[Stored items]
========================================

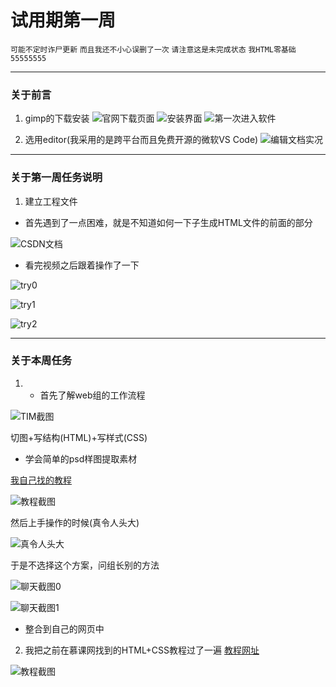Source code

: # 试用期第一周

`可能不定时诈尸更新` `而且我还不小心误删了一次` `请注意这是未完成状态` `我HTML零基础55555555`

---

### 关于前言

1. gimp的下载安装
![官网下载页面](http://static.zybuluo.com/Mark201802/np7eq10z0n8uekdhsq45push/image_1ccvkq7rqsvldum18eqvbmm9rp.png)
![安装界面](http://static.zybuluo.com/Mark201802/gdomt3stny0ps6tshyygz0c1/image_1ccvkudu59id1mpc11eu1f0tbdn16.png)
![第一次进入软件](http://static.zybuluo.com/Mark201802/otlmxzhrkm0p640toofti9zf/image_1cd072scg20e1hlla3b1ll4p039.png)

2. 选用editor(我采用的是跨平台而且免费开源的微软VS Code)
![编辑文档实况](http://static.zybuluo.com/Mark201802/rpey1xzs3rmny8bga3axa0yj/image_1cd0762c6hec1qrp17cut8q1648m.png)

---

### 关于第一周任务说明

1. 建立工程文件

- 首先遇到了一点困难，就是不知道如何一下子生成HTML文件的前面的部分

![CSDN文档](http://static.zybuluo.com/Mark201802/0ouhppmltzzqd0pv812qpy11/image_1cd21nrd8hhv1eh61egl1phr127op.png)

-  看完视频之后跟着操作了一下

![try0](http://static.zybuluo.com/Mark201802/y25sicw6l547turl862l7215/image_1cd25l4n81tjq1bb47671tpl18u1j.png)

![try1](http://static.zybuluo.com/Mark201802/mqvl6mv6f3vvzj6pkzofgdnf/image_1cd25n6i71i2gf2h13inij813uo20.png)

![try2](http://static.zybuluo.com/Mark201802/t1b3qxvm92qozj63l13qsy20/image_1cd25og0uak2csi83e4bkg632d.png)

---

### 关于本周任务

1. - 首先了解web组的工作流程

![TIM截图](http://static.zybuluo.com/Mark201802/488ksjdz7g2zl3lhwt9uhl42/image_1ccvmcgornvb1r9v12v2rmfnbe20.png)

切图+写结构(HTML)+写样式(CSS)

- 学会简单的psd样图提取素材

[我自己找的教程](https://jingyan.baidu.com/article/c35dbcb0f9565c8916fcbca4.html)

![教程截图](http://static.zybuluo.com/Mark201802/506ps2ehht4bywknrdoyaifs/image_1cd26ddihgre7lv10ku18m7vrg2q.png)

然后上手操作的时候(真令人头大)

![真令人头大](http://static.zybuluo.com/Mark201802/o9dh8hpuozhjpakhm9571kp2/image_1cd26g3tud3p1kr816sc17lu16ms37.png)

于是不选择这个方案，问组长别的方法

![聊天截图0](http://static.zybuluo.com/Mark201802/d2hikmcofwt2uvyp5m4z8a2q/image_1cd2jihfmevl1vreb1gon5rns9.png)

![聊天截图1](http://static.zybuluo.com/Mark201802/2m5e8ewyg638ud2nrojhdeyk/image_1cd2jn9fi8ir1oscng973o9bf13.png)


- 整合到自己的网页中


2. 我把之前在慕课网找到的HTML+CSS教程过了一遍
[教程网址](https://www.imooc.com/learn/9)

![教程截图](http://static.zybuluo.com/Mark201802/uaw7i4yuv0fdwobrp9r6qj5n/image_1cd47fh0annsan316db6tkicv9.png)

========================================

> YOUR ASSIGNMENT: Please give back, exactly as it stands above, the stretch from the line with "1. gimp的下载安装" through the line with "[我自己找的教程](http", and no line outside it.

> TASK ANSWER:
1. gimp的下载安装
![官网下载页面](http://static.zybuluo.com/Mark201802/np7eq10z0n8uekdhsq45push/image_1ccvkq7rqsvldum18eqvbmm9rp.png)
![安装界面](http://static.zybuluo.com/Mark201802/gdomt3stny0ps6tshyygz0c1/image_1ccvkudu59id1mpc11eu1f0tbdn16.png)
![第一次进入软件](http://static.zybuluo.com/Mark201802/otlmxzhrkm0p640toofti9zf/image_1cd072scg20e1hlla3b1ll4p039.png)

2. 选用editor(我采用的是跨平台而且免费开源的微软VS Code)
![编辑文档实况](http://static.zybuluo.com/Mark201802/rpey1xzs3rmny8bga3axa0yj/image_1cd0762c6hec1qrp17cut8q1648m.png)

---

### 关于第一周任务说明

1. 建立工程文件

- 首先遇到了一点困难，就是不知道如何一下子生成HTML文件的前面的部分

![CSDN文档](http://static.zybuluo.com/Mark201802/0ouhppmltzzqd0pv812qpy11/image_1cd21nrd8hhv1eh61egl1phr127op.png)

-  看完视频之后跟着操作了一下

![try0](http://static.zybuluo.com/Mark201802/y25sicw6l547turl862l7215/image_1cd25l4n81tjq1bb47671tpl18u1j.png)

![try1](http://static.zybuluo.com/Mark201802/mqvl6mv6f3vvzj6pkzofgdnf/image_1cd25n6i71i2gf2h13inij813uo20.png)

![try2](http://static.zybuluo.com/Mark201802/t1b3qxvm92qozj63l13qsy20/image_1cd25og0uak2csi83e4bkg632d.png)

---

### 关于本周任务

1. - 首先了解web组的工作流程

![TIM截图](http://static.zybuluo.com/Mark201802/488ksjdz7g2zl3lhwt9uhl42/image_1ccvmcgornvb1r9v12v2rmfnbe20.png)

切图+写结构(HTML)+写样式(CSS)

- 学会简单的psd样图提取素材

[我自己找的教程](https://jingyan.baidu.com/article/c35dbcb0f9565c8916fcbca4.html)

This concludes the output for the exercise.